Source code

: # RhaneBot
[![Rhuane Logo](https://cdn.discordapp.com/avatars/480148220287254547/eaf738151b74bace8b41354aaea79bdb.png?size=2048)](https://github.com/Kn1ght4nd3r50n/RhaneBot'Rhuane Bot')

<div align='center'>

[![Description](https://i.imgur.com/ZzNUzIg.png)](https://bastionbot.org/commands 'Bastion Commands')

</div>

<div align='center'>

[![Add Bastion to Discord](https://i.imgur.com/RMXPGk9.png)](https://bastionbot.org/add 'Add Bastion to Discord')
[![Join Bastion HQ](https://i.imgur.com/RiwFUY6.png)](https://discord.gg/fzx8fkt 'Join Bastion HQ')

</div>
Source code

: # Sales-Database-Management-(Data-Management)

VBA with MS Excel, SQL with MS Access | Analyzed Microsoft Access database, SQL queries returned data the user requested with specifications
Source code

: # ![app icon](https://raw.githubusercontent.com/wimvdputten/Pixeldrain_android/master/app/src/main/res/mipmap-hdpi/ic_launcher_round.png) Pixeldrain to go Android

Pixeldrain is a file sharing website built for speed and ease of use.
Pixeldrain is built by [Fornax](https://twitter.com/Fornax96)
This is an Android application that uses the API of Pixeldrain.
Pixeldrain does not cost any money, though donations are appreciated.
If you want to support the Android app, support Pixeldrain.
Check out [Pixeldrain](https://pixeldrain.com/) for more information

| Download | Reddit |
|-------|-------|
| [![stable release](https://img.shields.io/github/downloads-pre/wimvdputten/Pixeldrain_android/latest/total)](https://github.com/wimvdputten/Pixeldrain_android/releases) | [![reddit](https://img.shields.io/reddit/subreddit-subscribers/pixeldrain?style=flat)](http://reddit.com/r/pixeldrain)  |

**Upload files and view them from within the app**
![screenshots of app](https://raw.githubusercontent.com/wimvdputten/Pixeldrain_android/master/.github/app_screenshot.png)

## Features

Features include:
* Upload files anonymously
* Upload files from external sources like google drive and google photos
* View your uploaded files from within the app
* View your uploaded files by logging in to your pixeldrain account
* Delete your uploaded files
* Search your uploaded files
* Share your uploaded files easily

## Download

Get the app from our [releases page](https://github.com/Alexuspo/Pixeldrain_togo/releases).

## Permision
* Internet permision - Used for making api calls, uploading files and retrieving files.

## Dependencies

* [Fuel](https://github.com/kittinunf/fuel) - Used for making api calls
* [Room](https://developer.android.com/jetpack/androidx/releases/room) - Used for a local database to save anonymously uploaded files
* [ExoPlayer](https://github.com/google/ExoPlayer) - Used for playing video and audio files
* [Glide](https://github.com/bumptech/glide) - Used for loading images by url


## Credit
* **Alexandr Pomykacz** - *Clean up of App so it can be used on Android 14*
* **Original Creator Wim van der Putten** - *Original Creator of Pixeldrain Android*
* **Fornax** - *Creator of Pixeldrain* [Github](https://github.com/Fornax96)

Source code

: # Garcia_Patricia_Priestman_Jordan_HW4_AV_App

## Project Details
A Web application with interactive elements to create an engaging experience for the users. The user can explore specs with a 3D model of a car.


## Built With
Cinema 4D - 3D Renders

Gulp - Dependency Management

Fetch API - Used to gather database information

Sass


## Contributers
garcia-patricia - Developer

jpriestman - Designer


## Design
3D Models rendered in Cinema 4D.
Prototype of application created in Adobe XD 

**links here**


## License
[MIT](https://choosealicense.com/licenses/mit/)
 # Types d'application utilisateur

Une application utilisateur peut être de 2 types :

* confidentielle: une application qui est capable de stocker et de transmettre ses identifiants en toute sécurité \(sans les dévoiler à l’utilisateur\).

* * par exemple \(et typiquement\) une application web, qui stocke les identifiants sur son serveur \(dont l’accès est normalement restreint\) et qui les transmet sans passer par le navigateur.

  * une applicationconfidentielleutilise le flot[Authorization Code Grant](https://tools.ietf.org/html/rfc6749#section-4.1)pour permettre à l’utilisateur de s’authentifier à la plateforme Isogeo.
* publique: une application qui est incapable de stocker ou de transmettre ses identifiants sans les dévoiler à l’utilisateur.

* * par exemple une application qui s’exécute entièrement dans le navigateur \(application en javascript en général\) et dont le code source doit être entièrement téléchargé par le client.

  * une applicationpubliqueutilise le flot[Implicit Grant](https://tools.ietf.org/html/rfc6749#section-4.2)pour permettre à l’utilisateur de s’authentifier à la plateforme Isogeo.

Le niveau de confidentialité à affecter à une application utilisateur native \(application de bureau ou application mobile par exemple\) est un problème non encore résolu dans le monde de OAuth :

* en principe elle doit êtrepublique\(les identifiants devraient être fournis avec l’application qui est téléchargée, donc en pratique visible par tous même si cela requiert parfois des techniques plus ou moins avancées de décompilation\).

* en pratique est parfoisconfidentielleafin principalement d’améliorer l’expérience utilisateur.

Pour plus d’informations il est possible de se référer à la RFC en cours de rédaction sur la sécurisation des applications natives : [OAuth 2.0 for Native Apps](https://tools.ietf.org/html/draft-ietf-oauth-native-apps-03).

**WHAT IS NEEDED**
Repeat each line of the data above, exactly as it appears, from the first through the line that contains "within the app**".

**THE COMPLETED TASK**
Source code

: # RhaneBot
[![Rhuane Logo](https://cdn.discordapp.com/avatars/480148220287254547/eaf738151b74bace8b41354aaea79bdb.png?size=2048)](https://github.com/Kn1ght4nd3r50n/RhaneBot'Rhuane Bot')

<div align='center'>

[![Description](https://i.imgur.com/ZzNUzIg.png)](https://bastionbot.org/commands 'Bastion Commands')

</div>

<div align='center'>

[![Add Bastion to Discord](https://i.imgur.com/RMXPGk9.png)](https://bastionbot.org/add 'Add Bastion to Discord')
[![Join Bastion HQ](https://i.imgur.com/RiwFUY6.png)](https://discord.gg/fzx8fkt 'Join Bastion HQ')

</div>
Source code

: # Sales-Database-Management-(Data-Management)

VBA with MS Excel, SQL with MS Access | Analyzed Microsoft Access database, SQL queries returned data the user requested with specifications
Source code

: # ![app icon](https://raw.githubusercontent.com/wimvdputten/Pixeldrain_android/master/app/src/main/res/mipmap-hdpi/ic_launcher_round.png) Pixeldrain to go Android

Pixeldrain is a file sharing website built for speed and ease of use.
Pixeldrain is built by [Fornax](https://twitter.com/Fornax96)
This is an Android application that uses the API of Pixeldrain.
Pixeldrain does not cost any money, though donations are appreciated.
If you want to support the Android app, support Pixeldrain.
Check out [Pixeldrain](https://pixeldrain.com/) for more information

| Download | Reddit |
|-------|-------|
| [![stable release](https://img.shields.io/github/downloads-pre/wimvdputten/Pixeldrain_android/latest/total)](https://github.com/wimvdputten/Pixeldrain_android/releases) | [![reddit](https://img.shields.io/reddit/subreddit-subscribers/pixeldrain?style=flat)](http://reddit.com/r/pixeldrain)  |

**Upload files and view them from within the app**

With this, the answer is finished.